Re: Getting 15 month old to sleep in a bed

#7 Unread post by Gillybean » Tue May 21, 2013 4:12 pm

Thanks Lisa I was kinda hoping for a different approach I guess more wishfull thinking.

To be honest I don't think putting the cot back up would solve the problem as she screams when just being put in there and I am quite confident that she can easily get up and down off her bed even in the dark as she has proven to be able to do so.
Also I really dont relish sitting in the floor in her room all night for a week or more not sleeping trying to get her to stay asleep and also keeping her brother up who she shares a room with.

Sorry if this sounds rude i guess as I sure am not trying to be so I think I might just stick it out for a bit longer and see if she grows out of it lol

but I will say thank you though
Image
Image
Image

Theblissfulbabyexp
Baby
Baby
Posts: 63
Joined: Sat Mar 02, 2013 7:31 pm

Re: Getting 15 month old to sleep in a bed

#8 Unread post by Theblissfulbabyexp » Tue May 21, 2013 5:29 pm

Hi Gill
Don't worry I'm not offended.

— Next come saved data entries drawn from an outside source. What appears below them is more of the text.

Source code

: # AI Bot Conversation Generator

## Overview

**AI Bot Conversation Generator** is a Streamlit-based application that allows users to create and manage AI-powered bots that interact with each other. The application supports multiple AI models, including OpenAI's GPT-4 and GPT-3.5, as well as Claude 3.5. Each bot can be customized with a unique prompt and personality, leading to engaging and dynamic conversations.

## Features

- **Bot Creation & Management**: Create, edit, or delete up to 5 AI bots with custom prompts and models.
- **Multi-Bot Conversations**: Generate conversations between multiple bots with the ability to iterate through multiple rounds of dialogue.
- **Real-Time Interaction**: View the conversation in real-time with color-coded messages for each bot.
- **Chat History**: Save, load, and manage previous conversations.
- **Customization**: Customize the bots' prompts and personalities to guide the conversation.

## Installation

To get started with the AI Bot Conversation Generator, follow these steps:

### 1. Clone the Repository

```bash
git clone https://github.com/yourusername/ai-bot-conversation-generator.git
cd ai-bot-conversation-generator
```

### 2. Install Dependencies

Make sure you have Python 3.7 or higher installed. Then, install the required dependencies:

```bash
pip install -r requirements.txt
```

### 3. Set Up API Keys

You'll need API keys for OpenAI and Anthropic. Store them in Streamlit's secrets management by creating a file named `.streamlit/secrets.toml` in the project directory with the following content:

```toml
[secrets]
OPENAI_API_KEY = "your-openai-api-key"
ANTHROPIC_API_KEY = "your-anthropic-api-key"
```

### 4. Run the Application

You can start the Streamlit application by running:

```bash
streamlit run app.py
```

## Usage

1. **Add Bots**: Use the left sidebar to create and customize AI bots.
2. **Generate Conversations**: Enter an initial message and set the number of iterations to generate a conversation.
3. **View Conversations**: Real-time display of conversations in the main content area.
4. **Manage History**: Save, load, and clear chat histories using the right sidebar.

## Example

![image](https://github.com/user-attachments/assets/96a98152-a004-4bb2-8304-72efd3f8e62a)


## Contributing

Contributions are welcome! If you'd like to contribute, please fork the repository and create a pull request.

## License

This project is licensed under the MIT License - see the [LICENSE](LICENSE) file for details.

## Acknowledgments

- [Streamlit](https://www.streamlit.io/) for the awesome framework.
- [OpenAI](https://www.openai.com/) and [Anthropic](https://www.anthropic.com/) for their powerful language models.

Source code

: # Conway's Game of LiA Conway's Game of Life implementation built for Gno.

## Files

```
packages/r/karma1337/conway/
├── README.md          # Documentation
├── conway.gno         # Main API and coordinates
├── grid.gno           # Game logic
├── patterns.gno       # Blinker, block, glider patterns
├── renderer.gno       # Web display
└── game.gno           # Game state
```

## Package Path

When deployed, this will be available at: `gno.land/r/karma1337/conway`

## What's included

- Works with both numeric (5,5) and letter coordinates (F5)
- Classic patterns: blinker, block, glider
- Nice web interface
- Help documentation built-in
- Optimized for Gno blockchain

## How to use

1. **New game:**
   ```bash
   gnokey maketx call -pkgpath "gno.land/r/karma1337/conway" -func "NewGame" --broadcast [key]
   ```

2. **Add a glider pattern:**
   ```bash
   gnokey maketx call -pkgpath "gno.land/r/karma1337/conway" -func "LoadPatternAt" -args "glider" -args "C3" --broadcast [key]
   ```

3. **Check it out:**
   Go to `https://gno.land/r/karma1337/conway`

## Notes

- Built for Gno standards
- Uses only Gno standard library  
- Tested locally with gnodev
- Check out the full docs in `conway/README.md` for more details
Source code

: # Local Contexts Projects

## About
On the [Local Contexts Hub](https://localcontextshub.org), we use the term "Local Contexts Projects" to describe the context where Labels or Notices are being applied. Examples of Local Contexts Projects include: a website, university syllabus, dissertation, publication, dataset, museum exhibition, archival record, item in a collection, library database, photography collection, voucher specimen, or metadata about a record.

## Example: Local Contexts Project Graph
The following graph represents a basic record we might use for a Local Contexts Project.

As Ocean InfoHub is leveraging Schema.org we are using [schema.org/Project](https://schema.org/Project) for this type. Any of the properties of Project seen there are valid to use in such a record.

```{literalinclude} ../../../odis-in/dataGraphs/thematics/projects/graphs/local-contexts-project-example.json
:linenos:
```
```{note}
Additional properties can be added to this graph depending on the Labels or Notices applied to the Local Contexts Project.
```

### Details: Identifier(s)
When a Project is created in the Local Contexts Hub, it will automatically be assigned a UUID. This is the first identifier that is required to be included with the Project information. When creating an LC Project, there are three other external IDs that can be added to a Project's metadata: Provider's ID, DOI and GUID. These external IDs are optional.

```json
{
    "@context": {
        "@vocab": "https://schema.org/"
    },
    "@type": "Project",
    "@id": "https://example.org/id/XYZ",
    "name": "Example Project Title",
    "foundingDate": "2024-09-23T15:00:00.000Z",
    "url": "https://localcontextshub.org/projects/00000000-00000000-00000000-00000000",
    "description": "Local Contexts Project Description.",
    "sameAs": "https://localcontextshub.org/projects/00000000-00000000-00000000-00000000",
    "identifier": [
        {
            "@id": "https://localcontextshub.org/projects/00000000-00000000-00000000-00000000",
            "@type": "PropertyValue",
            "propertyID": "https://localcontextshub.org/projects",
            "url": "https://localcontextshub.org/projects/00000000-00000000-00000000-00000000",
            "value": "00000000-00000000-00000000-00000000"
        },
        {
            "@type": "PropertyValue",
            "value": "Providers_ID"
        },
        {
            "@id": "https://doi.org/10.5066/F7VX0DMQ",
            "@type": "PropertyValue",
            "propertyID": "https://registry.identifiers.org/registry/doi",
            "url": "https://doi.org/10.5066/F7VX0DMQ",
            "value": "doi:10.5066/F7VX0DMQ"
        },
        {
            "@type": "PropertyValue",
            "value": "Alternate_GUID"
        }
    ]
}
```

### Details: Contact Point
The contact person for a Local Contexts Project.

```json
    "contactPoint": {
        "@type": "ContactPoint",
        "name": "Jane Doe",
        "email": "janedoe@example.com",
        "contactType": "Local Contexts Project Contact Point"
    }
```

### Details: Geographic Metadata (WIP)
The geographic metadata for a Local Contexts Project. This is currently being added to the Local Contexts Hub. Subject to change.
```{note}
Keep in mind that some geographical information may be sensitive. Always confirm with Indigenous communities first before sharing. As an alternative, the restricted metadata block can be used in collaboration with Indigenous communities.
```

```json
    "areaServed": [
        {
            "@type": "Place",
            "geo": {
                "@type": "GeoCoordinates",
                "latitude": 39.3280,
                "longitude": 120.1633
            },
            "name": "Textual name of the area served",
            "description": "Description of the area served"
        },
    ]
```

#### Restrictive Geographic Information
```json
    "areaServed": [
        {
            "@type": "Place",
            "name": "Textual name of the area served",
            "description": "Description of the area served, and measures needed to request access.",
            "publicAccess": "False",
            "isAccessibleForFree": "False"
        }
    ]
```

Every parent and child is different and we all have different approaches.
As you mentioned in your first post you have tried various methods unsuccessfully. Both of the methods I have described above do most definitely work and have been used successfully with many parents and babies.
It sounds like you are happy to continue co-sleeping which is fine if that is what is currently working for you.
I will warn you that it is HIGHLY unlikely that she will ever just 'grow out of it.' Sleep issues tend to get worse and not better-particularly when babies or children are relying on your presence all of the time. It's usually not a problem for parents when they are young and snuggly-it's when they reach 3 or 4, are much bigger and more wakeful that it really becomes a problem for many parents.

A week of patience and perseverance may sound like a lot but when you think of what you can achieve in that time and the benefits it will give to you, her and even other members of the family, it's usually very worth it in most parents opinions.

Feel free to come back to me if you decide that you do want things to change though.
Just out of interest, what kind of approach were you hoping for? I'm happy to discuss alternative methods if you would like to, although the ones mentioned are the most effective in my opinion.

Gillybean
High-flyer
High-flyer
Posts: 2485
Joined: Fri May 16, 2008 2:28 pm
Location: Westcliff-on-sea

Re: Getting 15 month old to sleep in a bed

#9 Unread post by Gillybean » Tue May 21, 2013 6:06 pm

lol I was kinda hoping for a quick fix although I know there isn't one. I will eventually bite the bullet and get it sorted though
Image
Image
Image

Theblissfulbabyexp
Baby
Baby
Posts: 63
Joined: Sat Mar 02, 2013 7:31 pm

Re: Getting 15 month old to sleep in a bed

#10 Unread post by Theblissfulbabyexp » Tue May 21, 2013 6:48 pm

No worries. Come back to me when you are ready and have enough energy to tackle it!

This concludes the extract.